И лучше выдумать не могли
Дмитрий Ренанский о «Евгении Онегине» Литовской национальной оперы
Литовское искусство ассоциируется в России прежде всего с драматическим театром — любимыми, почитаемыми и не требующими представления Meno Fortas Эймунтаса Някрошюса, Малым театром Римаса Туминаса, OKT Оскараса Коршуноваса. Литовская же национальная опера с развала СССР и по сей день остается эдакой черной лошадкой даже для профессиональной части российской публики — на вопрос о том, как обстоят дела с музыкальным театром в прибалтийском регионе, специалисты в первую очередь вспомнят о Латвийской национальной опере и ее харизматичном лидере Андрейсе Жагарсе, а о вильнюсском оперном доме скорее всего предпочтут ревниво умолчать. Все дело в том, что в отличие от всех перечисленных выше трупп, из года в год поддерживающих интенсивные контакты с российским театральным рынком, Литовская национальная опера (LNO) предпочитает существовать подчеркнуто и даже демонстративно независимо от бывшей метрополии - на зависть российским конкурентам последовательно ориентируясь на западную культурную модель и успешно работая по европейским лекалам.

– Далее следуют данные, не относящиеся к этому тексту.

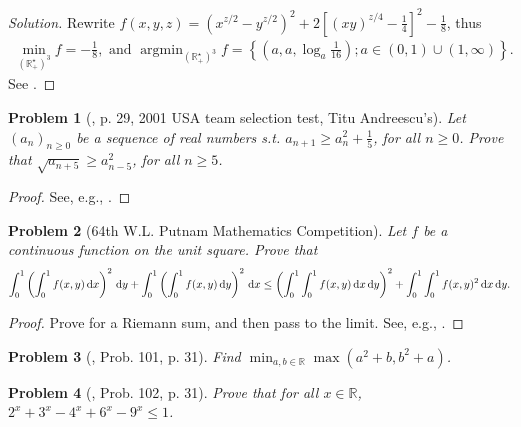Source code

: \documentclass[oneside]{book}
\numberwithin{equation}{section}
\newtheorem{problem}{Problem}[section]
\begin{document}
\begin{proof}[Solution]
	Rewrite $f(x,y,z) = \left(x^{z/2} - y^{z/2}\right)^2 + 2\left[(xy)^{z/4} - \frac{1}{4}\right]^2 - \frac{1}{8}$, thus
	\begin{align*}
		\min_{(\mathbb{R}_+^\star)^3} f = -\frac{1}{8},\mbox{ and }\operatorname{argmin}_{(\mathbb{R}_+^\star)^3} f = \left\{\left(a,a,\log_a\frac{1}{16}\right);a\in(0,1)\cup(1,\infty)\right\}.
	\end{align*}
	See \cite[p. 29]{Gelca_Andreescu2017}.
\end{proof}

\begin{problem}[\cite{Gelca_Andreescu2017}, p. 29, 2001 USA team selection test, Titu Andreescu's]
	Let $(a_n)_{n\ge 0}$ be a sequence of real numbers s.t. $a_{n+1}\ge a_n^2 + \frac{1}{5}$, for all $n\ge 0$. Prove that $\sqrt{a_{n+5}}\ge a_{n-5}^2$, for all $n\ge 5$.
\end{problem}

\begin{proof}[Proof]
	See, e.g., \cite[p. 29]{Gelca_Andreescu2017}.
\end{proof}

\begin{problem}[64th W.L. Putnam Mathematics Competition]
	Let $f$ be a continuous function on the unit square. Prove that
	\begin{align*}
		\int_0^1 \left(\int_0^1 f(x,y)\,{\rm d}x\right)^2\,{\rm d}y + \int_0^1 \left(\int_0^1 f(x,y)\,{\rm d}y\right)^2\,{\rm d}x\le\left(\int_0^1\int_0^1 f(x,y)\,{\rm d}x\,{\rm d}y\right)^2 + \int_0^1\int_0^1 f(x,y)^2\,{\rm d}x\,{\rm d}y.
	\end{align*}
\end{problem}

\begin{proof}[Proof]
	Prove for a Riemann sum, and then pass to the limit. See, e.g., \cite[pp. 30--31]{Gelca_Andreescu2017}.
\end{proof}

\begin{problem}[\cite{Gelca_Andreescu2017}, Prob. 101, p. 31]
	Find $\min_{a,b\in\mathbb{R}}\max(a^2 + b,b^2 + a)$.
\end{problem}

\begin{problem}[\cite{Gelca_Andreescu2017}, Prob. 102, p. 31]
	Prove that for all $x\in\mathbb{R}$, $2^x + 3^x - 4^x + 6^x - 9^x\le 1$.
\end{problem}
\end{document}
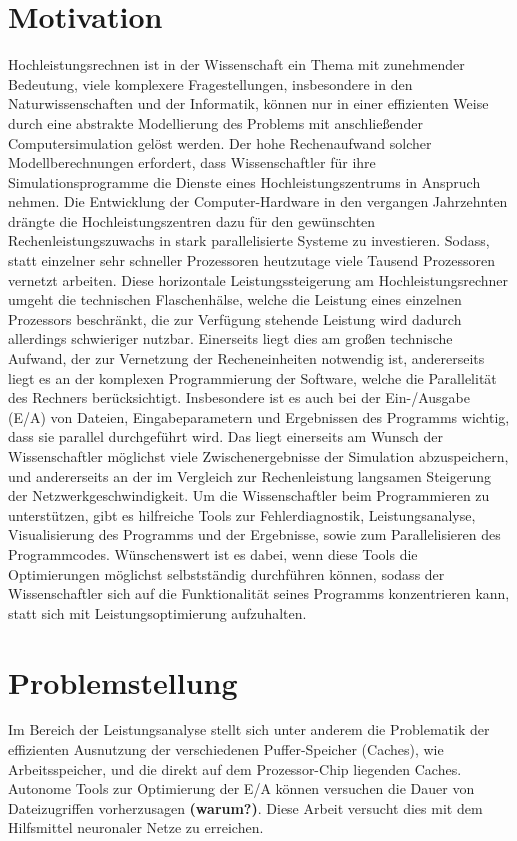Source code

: \documentclass[
	12pt,
	a4paper,
	BCOR10mm,
	DIV14,
	listof=totoc,
	bibliography=totoc,
	headsepline
]{scrreprt}
\begin{document}
\section{Motivation}

Hochleistungsrechnen ist in der Wissenschaft ein Thema mit zunehmender Bedeutung, viele komplexere Fragestellungen, insbesondere in den Naturwissenschaften und der Informatik, können nur in einer effizienten Weise durch eine abstrakte Modellierung des Problems mit anschließender Computersimulation gelöst werden. Der hohe Rechenaufwand solcher Modellberechnungen erfordert, dass Wissenschaftler für ihre Simulationsprogramme die Dienste eines Hochleistungszentrums in Anspruch nehmen. 
Die Entwicklung der Computer-Hardware in den vergangen Jahrzehnten drängte die Hochleistungszentren dazu für den gewünschten Rechenleistungszuwachs in stark parallelisierte Systeme zu investieren. Sodass, statt einzelner sehr schneller Prozessoren heutzutage viele Tausend Prozessoren vernetzt arbeiten. Diese horizontale Leistungssteigerung am Hochleistungsrechner umgeht die technischen Flaschenhälse, welche die Leistung eines einzelnen Prozessors beschränkt, die zur Verfügung stehende Leistung wird dadurch allerdings schwieriger nutzbar. 
Einerseits liegt dies am großen  technische Aufwand, der zur Vernetzung der Recheneinheiten notwendig ist, andererseits liegt es an der komplexen Programmierung der Software, welche die Parallelität des Rechners berücksichtigt. Insbesondere ist es auch bei der Ein-/Ausgabe (E/A) von Dateien, Eingabeparametern und Ergebnissen des Programms wichtig, dass sie parallel durchgeführt wird. Das liegt einerseits am Wunsch der Wissenschaftler möglichst viele Zwischenergebnisse der Simulation abzuspeichern, und andererseits an der im Vergleich zur Rechenleistung langsamen Steigerung der Netzwerkgeschwindigkeit.
Um die Wissenschaftler beim Programmieren zu unterstützen, gibt es hilfreiche Tools zur Fehlerdiagnostik, Leistungsanalyse, Visualisierung des Programms und der Ergebnisse, sowie zum Parallelisieren des Programmcodes. Wünschenswert ist es dabei, wenn diese Tools die Optimierungen möglichst selbstständig durchführen können, sodass der Wissenschaftler sich auf die Funktionalität seines Programms konzentrieren kann, statt sich mit Leistungsoptimierung aufzuhalten.

\section{Problemstellung}

Im Bereich der Leistungsanalyse stellt sich unter anderem die Problematik der effizienten Ausnutzung der verschiedenen Puffer-Speicher (Caches), wie Arbeitsspeicher, und die direkt auf dem Prozessor-Chip liegenden Caches. Autonome Tools zur Optimierung der E/A können versuchen die Dauer von Dateizugriffen vorherzusagen \textbf{(warum?)}. Diese Arbeit versucht dies mit dem Hilfsmittel neuronaler Netze zu erreichen. 
\end{document}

О сегодняшнем дне LNO красноречиво говорит сама афиша театра: чего ни хватишься — все есть, включая наиболее дефицитные для постсоветских оперных компаний репертуарные позиции. Наряду с джентльменским набором коммерческих названий от "Кармен" до "Травиаты" присутствуют и Рихард Вагнер ("Валькирия" с "Летучим голландцем"), и Рихард Штраус ("Саломея"), и представленная творчеством одного из ключевых западных авторов рубежа веков Петера Этвоша современная опера — не говоря уже о совершеннейших специалитетах вроде "Иудейки" Галеви или сценической версии баховских "Страстей по Иоанну". Впечатляет и список постановщиков: в нем национальные классики вроде того же Эймунтаса Някрошюса прекрасно уживаются с вездесущими Франческой Замбелло, Арно Бернаром и Мариушем Трелинским, но хватает и по-настоящему значимых в мировом масштабе имен уровня Роберта Уилсона или Дэвида Олдена.
На таком фоне ключевая в нынешнем сезоне премьера LNO — "Евгений Онегин" Петра Чайковского в трактовке Василия Бархатова и Зиновия Марголина — в локальном литовском контексте воспринимается лишь очередным успешным менеджерским ходом: знаковую русскую оперу театр получает в постановке знакового тандема, в изрядной степени определяющего своей интенсивной деятельностью облик современной русской оперной сцены. Между тем для новейшей сценической истории "Онегина" — да и для всего, что уж там скрывать, отечественного музыкального театра — вильнюсская премьера событие отнюдь не рядовое, а вполне этапное. И в том обстоятельстве, что оно происходит вне России, нет никакого противоречия — по-другому и быть не могло.
Вне зависимости от доминирующих в российских околооперных кругах консервативных настроений, эталоном режиссерского прочтения партитуры Чайковского уже который год заслуженно остается спектакль Дмитрия Чернякова в Большом театре. Власть этой обезоруживающе подробной, точной и в конечном счете бесспорной постановки оказалась столь сильной, что сама мысль о том, что "Евгений Онегин" может выглядеть как-то иначе, долгое время казалась просто кощунственной. Совершить следующий шаг в истории интерпретации оперы Чайковского можно было только в пространстве, свободном от каких-либо стереотипов относительно музыкального первоисточника и от представлений о том, каким образом его должно представлять на сцене. Таким пространством для Василия Бархатова и Зиновия Марголина стала LNO. Попытаться представить "Евгения Онегина" с чистого листа в Вильнюсе, ориентированном на менее герметичный, а значит более открытый эксперименту и поиску западный театральный контекст куда логичнее, сподручнее и дальновиднее, чем на любой отечественной оперной сцене.